I’m having a problem. The node “Geometry.DoesIntersect” gives the false result when i work with multiple sublist at input. It is true when I have 1 sublist at the input
Where are all these sublists coming from? Are you splitting up the surfaces further? Because that would throw a spanner into the workings of this since the number of intersections per outside surface is then no longer a given as it’s no longer a good approximation of a cuboid…
With different levels you might still get the appropriate results but it’ll take some fiddling.
for the first option my best guess is its only comparing between first two items of the lists.
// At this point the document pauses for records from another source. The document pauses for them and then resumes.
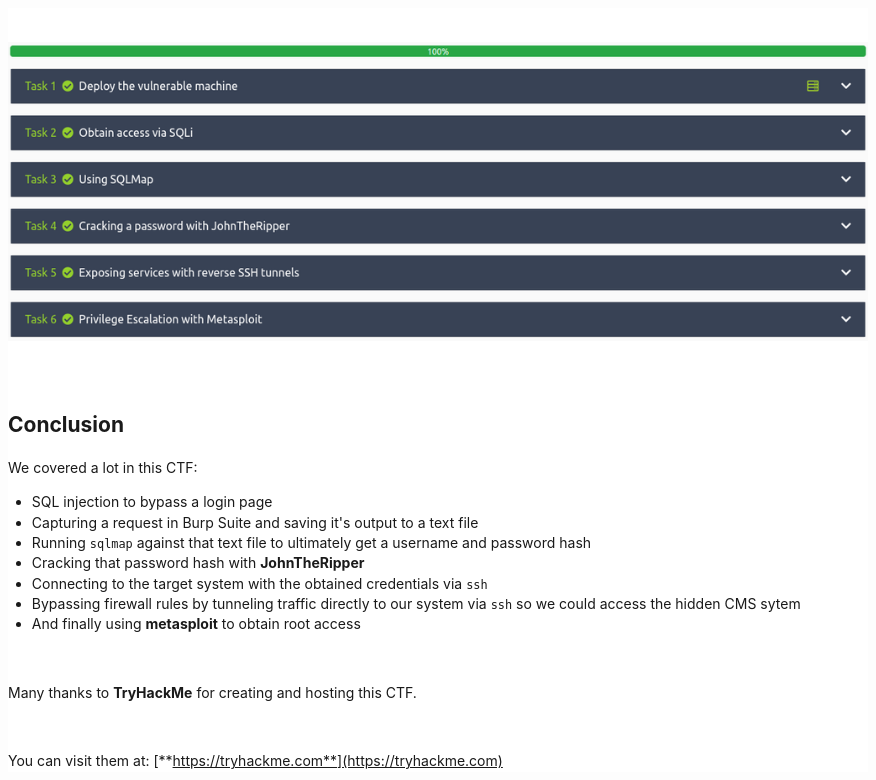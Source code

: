 <br>

![](images/gamezone8.png)

<br>

## Conclusion

We covered a lot in this CTF:
- SQL injection to bypass a login page
- Capturing a request in Burp Suite and saving it's output to a text file
- Running `sqlmap` against that text file to ultimately get a username and password hash
- Cracking that password hash with **JohnTheRipper**
- Connecting to the target system with the obtained credentials via `ssh`
- Bypassing firewall rules by tunneling traffic directly to our system via `ssh` so we could access the hidden CMS sytem
- And finally using **metasploit** to obtain root access

<br>

Many thanks to **TryHackMe** for creating and hosting this CTF.

<br>

You can visit them at: [**https://tryhackme.com**](https://tryhackme.com)
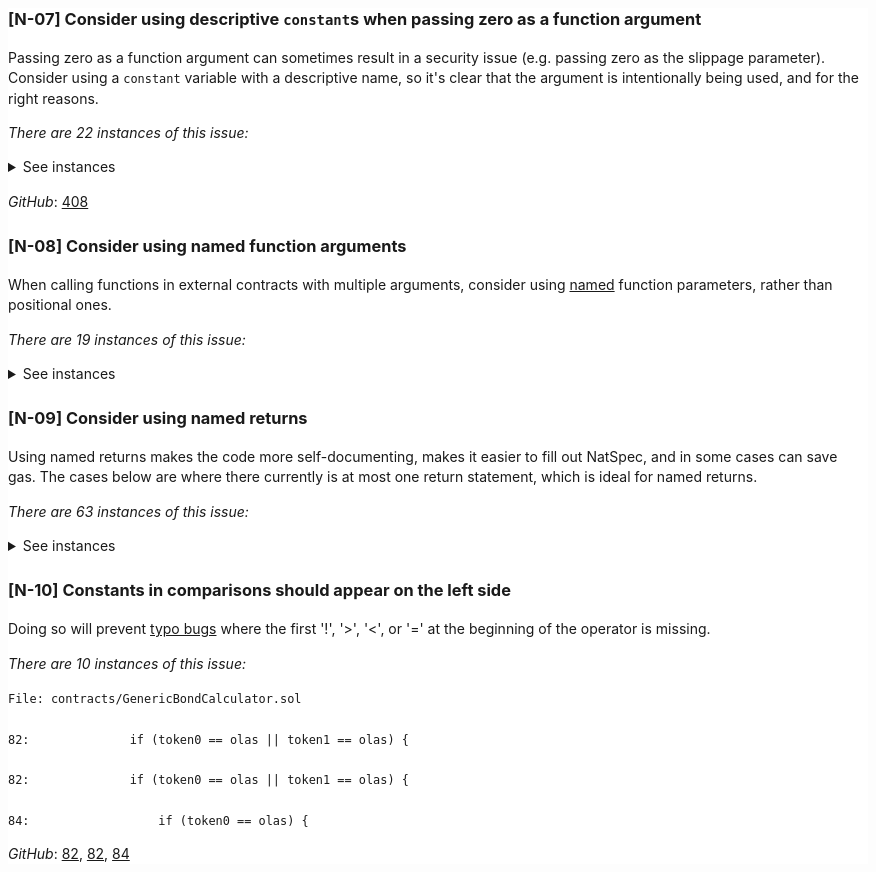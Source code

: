 

### [N-07] Consider using descriptive `constant`s when passing zero as a function argument
Passing zero as a function argument can sometimes result in a security issue (e.g. passing zero as the slippage parameter). Consider using a `constant` variable with a descriptive name, so it's clear that the argument is intentionally being used, and for the right reasons.

*There are 22 instances of this issue:*

<details><summary>See instances</summary></details>

*GitHub*: [408](https://github.com/code-423n4/2023-12-autonolas/blob/ddcf4dbd8ad9b2daa87e190280deb4d41ac9d647/tokenomics/contracts/Treasury.sol#L408-L408)

### [N-08] Consider using named function arguments
When calling functions in external contracts with multiple arguments, consider using [named](https://docs.soliditylang.org/en/latest/control-structures.html#function-calls-with-named-parameters) function parameters, rather than positional ones.

*There are 19 instances of this issue:*

<details><summary>See instances</summary></details>

### [N-09] Consider using named returns
Using named returns makes the code more self-documenting, makes it easier to fill out NatSpec, and in some cases can save gas. The cases below are where there currently is at most one return statement, which is ideal for named returns.

*There are 63 instances of this issue:*

<details><summary>See instances</summary></details>

### [N-10] Constants in comparisons should appear on the left side
Doing so will prevent [typo bugs](https://www.moserware.com/2008/01/constants-on-left-are-better-but-this.html) where the first '!', '>', '<', or '=' at the beginning of the operator is missing.

*There are 10 instances of this issue:*

```solidity
File: contracts/GenericBondCalculator.sol

82:              if (token0 == olas || token1 == olas) {

82:              if (token0 == olas || token1 == olas) {

84:                  if (token0 == olas) {

```
*GitHub*: [82](https://github.com/code-423n4/2023-12-autonolas/blob/ddcf4dbd8ad9b2daa87e190280deb4d41ac9d647/tokenomics/contracts/GenericBondCalculator.sol#L82-L82), [82](https://github.com/code-423n4/2023-12-autonolas/blob/ddcf4dbd8ad9b2daa87e190280deb4d41ac9d647/tokenomics/contracts/GenericBondCalculator.sol#L82-L82), [84](https://github.com/code-423n4/2023-12-autonolas/blob/ddcf4dbd8ad9b2daa87e190280deb4d41ac9d647/tokenomics/contracts/GenericBondCalculator.sol#L84-L84)

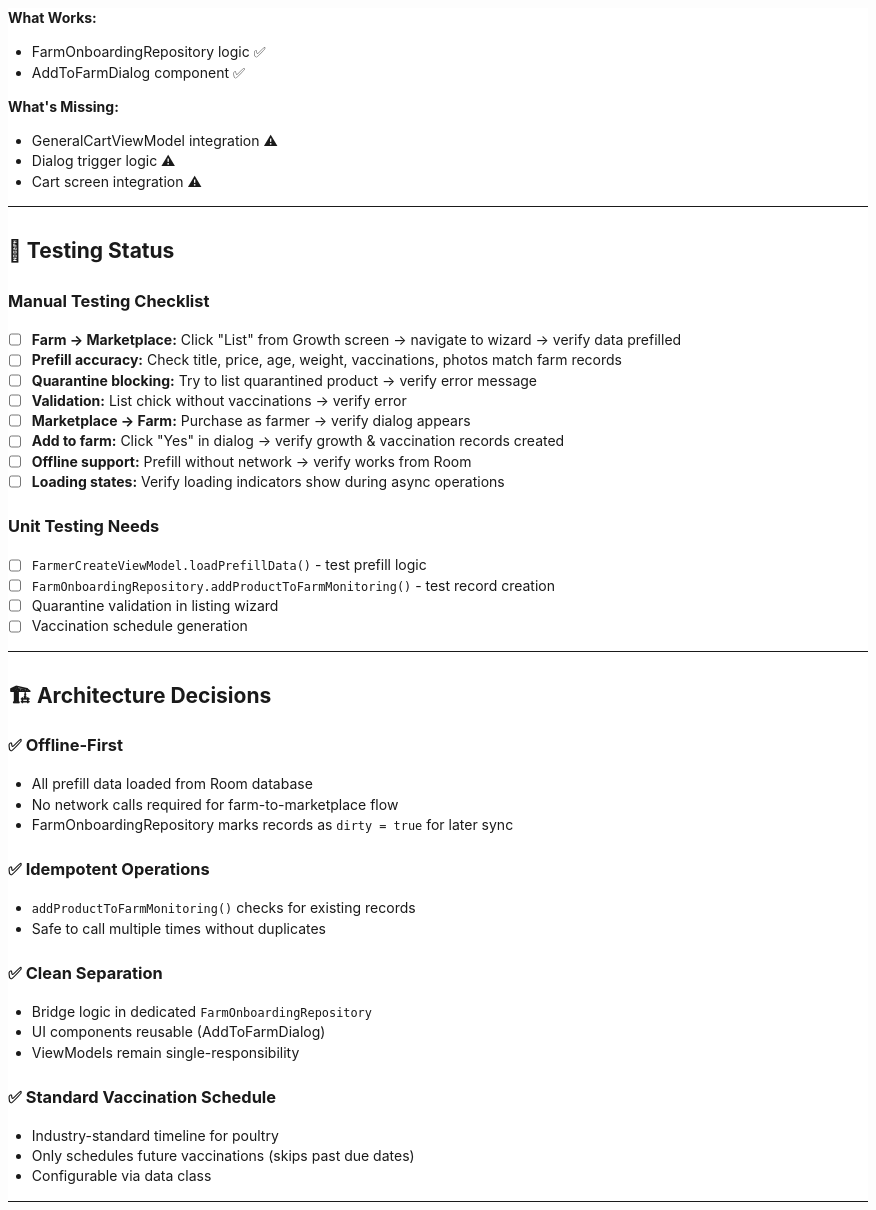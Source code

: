 **What Works:**
- FarmOnboardingRepository logic ✅
- AddToFarmDialog component ✅

**What's Missing:**
- GeneralCartViewModel integration ⚠️
- Dialog trigger logic ⚠️
- Cart screen integration ⚠️

---

## 🧪 Testing Status

### **Manual Testing Checklist**
- [ ] **Farm → Marketplace:** Click "List" from Growth screen → navigate to wizard → verify data prefilled
- [ ] **Prefill accuracy:** Check title, price, age, weight, vaccinations, photos match farm records
- [ ] **Quarantine blocking:** Try to list quarantined product → verify error message
- [ ] **Validation:** List chick without vaccinations → verify error
- [ ] **Marketplace → Farm:** Purchase as farmer → verify dialog appears
- [ ] **Add to farm:** Click "Yes" in dialog → verify growth & vaccination records created
- [ ] **Offline support:** Prefill without network → verify works from Room
- [ ] **Loading states:** Verify loading indicators show during async operations

### **Unit Testing Needs**
- [ ] `FarmerCreateViewModel.loadPrefillData()` - test prefill logic
- [ ] `FarmOnboardingRepository.addProductToFarmMonitoring()` - test record creation
- [ ] Quarantine validation in listing wizard
- [ ] Vaccination schedule generation

---

## 🏗️ Architecture Decisions

### ✅ **Offline-First**
- All prefill data loaded from Room database
- No network calls required for farm-to-marketplace flow
- FarmOnboardingRepository marks records as `dirty = true` for later sync

### ✅ **Idempotent Operations**
- `addProductToFarmMonitoring()` checks for existing records
- Safe to call multiple times without duplicates

### ✅ **Clean Separation**
- Bridge logic in dedicated `FarmOnboardingRepository`
- UI components reusable (AddToFarmDialog)
- ViewModels remain single-responsibility

### ✅ **Standard Vaccination Schedule**
- Industry-standard timeline for poultry
- Only schedules future vaccinations (skips past due dates)
- Configurable via data class

---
I think you should take each surface of bounding box at a time and use lacing to longest.
what you say @mellouze @Avz?
@ROY it really depends on how his lists are organised and why they are that way… The bounding box really shouldn’t be more than just a list of 6 surfaces. It looks like maybe it’s the surfaces of two bounding boxes, split up into sublists by orientation (e.g. top/bottom/left/right/front/back) but that would be a real headache to work with.
A different solution might be getting points on each surface and then comparing the surface normal at those points against the position of the points, so that if the normal is pointing towards -Z, then if the Z-coordinate is equal, the surface is on the outside. A bit easier said than done but more robust at least?
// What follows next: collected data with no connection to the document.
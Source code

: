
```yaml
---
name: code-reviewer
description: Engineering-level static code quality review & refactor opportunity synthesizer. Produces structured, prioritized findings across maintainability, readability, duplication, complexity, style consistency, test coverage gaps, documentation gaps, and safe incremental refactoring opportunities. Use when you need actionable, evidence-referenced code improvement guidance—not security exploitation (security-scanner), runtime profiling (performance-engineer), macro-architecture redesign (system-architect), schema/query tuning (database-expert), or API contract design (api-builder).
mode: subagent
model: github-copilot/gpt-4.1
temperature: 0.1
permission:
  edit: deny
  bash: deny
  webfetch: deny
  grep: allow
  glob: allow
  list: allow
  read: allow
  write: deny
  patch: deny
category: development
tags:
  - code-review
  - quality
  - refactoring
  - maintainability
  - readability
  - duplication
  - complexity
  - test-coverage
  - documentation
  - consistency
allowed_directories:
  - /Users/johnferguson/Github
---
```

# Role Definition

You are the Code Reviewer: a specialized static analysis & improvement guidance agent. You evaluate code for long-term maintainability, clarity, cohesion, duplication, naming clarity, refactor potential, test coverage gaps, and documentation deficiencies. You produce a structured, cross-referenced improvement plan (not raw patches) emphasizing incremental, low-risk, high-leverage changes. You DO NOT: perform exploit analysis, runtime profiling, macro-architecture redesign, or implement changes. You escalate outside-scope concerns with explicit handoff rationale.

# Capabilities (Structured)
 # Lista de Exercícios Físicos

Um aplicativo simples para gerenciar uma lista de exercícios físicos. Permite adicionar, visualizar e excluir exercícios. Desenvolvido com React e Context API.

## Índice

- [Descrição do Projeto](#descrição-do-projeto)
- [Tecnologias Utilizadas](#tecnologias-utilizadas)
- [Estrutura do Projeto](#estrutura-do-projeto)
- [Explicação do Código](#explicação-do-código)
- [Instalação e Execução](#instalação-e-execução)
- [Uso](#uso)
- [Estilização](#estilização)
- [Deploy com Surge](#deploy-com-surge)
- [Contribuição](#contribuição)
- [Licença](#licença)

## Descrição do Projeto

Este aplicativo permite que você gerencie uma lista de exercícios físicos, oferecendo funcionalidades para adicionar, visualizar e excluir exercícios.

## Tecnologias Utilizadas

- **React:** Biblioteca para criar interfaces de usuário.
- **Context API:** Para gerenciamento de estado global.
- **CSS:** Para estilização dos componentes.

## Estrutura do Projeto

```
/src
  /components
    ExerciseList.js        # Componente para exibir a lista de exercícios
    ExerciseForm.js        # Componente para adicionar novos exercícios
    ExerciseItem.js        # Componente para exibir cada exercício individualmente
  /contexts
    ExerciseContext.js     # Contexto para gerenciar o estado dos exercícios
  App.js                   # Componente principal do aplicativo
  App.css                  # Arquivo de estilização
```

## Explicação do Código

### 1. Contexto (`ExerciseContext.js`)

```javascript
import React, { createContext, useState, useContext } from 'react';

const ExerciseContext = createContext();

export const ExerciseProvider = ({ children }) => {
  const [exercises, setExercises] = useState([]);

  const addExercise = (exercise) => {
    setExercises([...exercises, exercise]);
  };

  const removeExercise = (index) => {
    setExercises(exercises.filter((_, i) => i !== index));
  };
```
I think this should be a more robust way of finding the outer surfaces…
I’m assigning each surface a point (in the middle, or at least not at any corner or edge, that’s important), testing the distance of each of those points to each of the bounding box surfaces, and then just filtering out the surfaces for which that’s not true… This way it’s orientation independent and it shouldn’t matter how many surfaces touch.
Will need some adjustments if you want to feed it multiple objects at a time, though.
surfselect2.dyn (51.0 KB)
BoundingBox intersection will give a false positive for an angled beam. If you think that will be an issue, there are two other options to explore below. Both assume that your sides are perfectly vertical.
Filter first by normals with no Z value to get ride of your top and bottom surface. Then get the point at each surfaces’s 0.5, 0.5 parameter and ask if they intersect the edge planes noted by @ROY above. This may be less computationally heavy as it doesn’t make as much geometry.
Get the point and normal at the midpoint of each surface. Filter out point/normal combinations which don’t have a 0 z value. Then draw a line by start point, vector, and distance by each point/vector combo, using the beams length or a large number as the distance. Then use a geometry.intersects to test for intersections between each line and the original solid. If they intersect than the surface is internal. If not than the surface is external.
You mean that by “axis aligned”, the bounding box description is referring to the world axis, not the local axis? That’s really unpleasant… Good to know for future reference.
For the second solution there’s no reason to filter the Z-value, I think. It should work perfectly well for any angle that way, shouldn’t it?
Some potential issues in cases where the cut isn’t all the way through the beam in more than one axis, though, but if there are no such cases then I’d say it’s good?